Debt is cheap, abundant, and free of stiff covenants. But private-equity executives say that if an M&A boom develops, it won’t be financial sponsors that are gorging on companies and piling debt on targets’ balance sheets as they did in 2005 to 2007.
At Columbia University Business School’s Private Equity and Venture Capital Conference last week, private-equity executives repeatedly struck a cautious note about the investing climate. Corporate valuations are headed higher and are beginning to make them wary. They are treading cautiously as the risks in financial markets increase. CFOs, especially acquirers, should take note.
“Prorisk behavior has made its way back into the markets in the last 15 months,” said Howard Marks, chairman of Oaktree Capital Management, which manages $80 billion in assets. Examples of that behavior include companies using debt to pay dividends to equity holders or buy back shares, and the recently announced leveraged buyout of Dell.
While investors are not as “giddy” as they were prefinancial crisis, believing all risk is gone from the market, they are almost forced to give up some safety in order to earn decent yields, according to Marks, who called them “handcuffed volunteers.” Such investors “may not be thinking bullish but they are acting bullish,” he said.
The temptation for private-equity fund managers is that they have large amounts of “dry powder” built up in existing funds and their limited partners are anxious for healthy returns. At the same time, U.S. banks are easing lending standards and loosening terms for corporate loans, according to the Federal Reserve’s latest Senior Loan Officer Survey.
Taurie Zeitzer, a partner at Kirkland & Ellis, said the law firm saw more “covenant-lite” deals in 2012 than it did in 2007. “If a deal comes to market with covenants, people wonder what’s wrong with it,” said Mark Anderson, a managing director at GTCR.
The danger is that loose debt markets push up enterprise values more than they should, said Kevin Feinblum, a principal at Advent International. That can create a “perverse environment,” where the size of the loan a bank is willing to commit to affects how much the acquirer is willing to pay. “Just the fact that debt may be available doesn’t make a deal any better,” said Feinblum.
Said Adam Reinmann, a principal at Onex: “All of us are trying to buy businesses with a reasonable margin of safety. We price and value businesses so that not everything has to go right to make money. But valuations may have already gotten ahead of themselves.”
An example is China. Andy Rice, a senior vice president at The Jordan Co., said his firm has done 30 deals in China in the past few years. But that pace may slow, because Chinese investors have amassed massive funds in renminbi and are, in Rice’s opinion, overpaying for target companies. “They’re paying 10 times to 12 times EBITDA [earnings before interest, taxes, depreciation, and amortization]; we pay 4 times to 6 times,” he said. “We’re waiting for rational behavior to come back to the market.”
There are other elements that may keep financial sponsors from making the mistakes they did in 2005 to 2007. For one, limited partners are watching their private-equity partners’ investment performance more closely. Raising new funds, for example, is more time-consuming than it has ever been, said Jeffrey Barber, a managing director at TA Associates.

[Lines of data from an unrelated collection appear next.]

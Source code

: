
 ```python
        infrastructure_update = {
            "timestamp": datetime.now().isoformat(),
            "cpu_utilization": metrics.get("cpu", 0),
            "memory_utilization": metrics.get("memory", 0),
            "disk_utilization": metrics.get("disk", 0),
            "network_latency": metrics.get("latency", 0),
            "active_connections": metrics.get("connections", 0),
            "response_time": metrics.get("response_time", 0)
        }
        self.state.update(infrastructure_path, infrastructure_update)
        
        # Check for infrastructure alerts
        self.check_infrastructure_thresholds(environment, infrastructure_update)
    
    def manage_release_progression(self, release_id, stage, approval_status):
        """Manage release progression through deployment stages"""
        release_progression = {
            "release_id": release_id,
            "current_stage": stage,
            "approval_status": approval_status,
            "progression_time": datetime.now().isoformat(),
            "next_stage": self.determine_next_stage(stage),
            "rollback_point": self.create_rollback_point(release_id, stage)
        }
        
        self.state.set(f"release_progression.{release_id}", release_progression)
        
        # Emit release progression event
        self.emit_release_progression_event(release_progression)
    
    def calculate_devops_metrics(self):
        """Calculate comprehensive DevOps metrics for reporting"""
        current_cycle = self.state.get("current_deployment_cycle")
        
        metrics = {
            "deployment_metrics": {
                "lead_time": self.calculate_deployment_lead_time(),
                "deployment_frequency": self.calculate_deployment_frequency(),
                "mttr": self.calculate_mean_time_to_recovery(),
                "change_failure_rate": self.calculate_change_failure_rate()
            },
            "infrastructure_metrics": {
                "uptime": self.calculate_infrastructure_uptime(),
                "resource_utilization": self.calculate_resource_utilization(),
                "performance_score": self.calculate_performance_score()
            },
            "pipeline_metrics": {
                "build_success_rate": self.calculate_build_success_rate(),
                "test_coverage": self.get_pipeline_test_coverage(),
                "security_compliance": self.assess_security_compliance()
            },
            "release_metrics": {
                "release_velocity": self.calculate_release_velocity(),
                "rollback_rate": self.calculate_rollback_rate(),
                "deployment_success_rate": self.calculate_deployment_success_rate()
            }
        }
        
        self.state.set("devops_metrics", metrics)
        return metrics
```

“LPs are asking more questions, and it’s increasingly difficult to get investors in at the early stages,” said Barber. “Some investors say they would rather see [the fund managers] do a couple of deals first.”
Second, while there is plenty of deal flow from private-equity funds trying to 1) exit investments they have held for seven or eight years and 2) put money to work before a fund’s life expires, corporate buying and divestiture activity is down.
Strategic buyers — through which private-equity sellers tend to generate the best returns — are scarce. “I’ve been surprised that there haven’t been more corporate buyers and shocked that there wasn’t a strategic bid for Heinz,” said Bob Juneja, senior managing director of Irving Place Capital.
On the sell side, “there is still reluctance on the part of companies to sell businesses earning a reasonable return when they are sitting on so much cash,” said Onex’s Reinmann. “They are hesitant to sell, and sit on more cash.”
Still, some fund managers are optimistic about closing deals in 2013. Thirty-six percent of the more than 100 private-equity fund managers surveyed by BDO USA last quarter said they expected to close more than four new deals in the subsequent 12 months, compared with 7% who expected to do so a year ago.
Still, private-equity firms are a long way from being in a state of overexuberance, when pricing and leverage begin to diverge from reality, says Oaktree’s Marks. “We haven’t reached the extremes that [Warren Buffett] would call nutty.”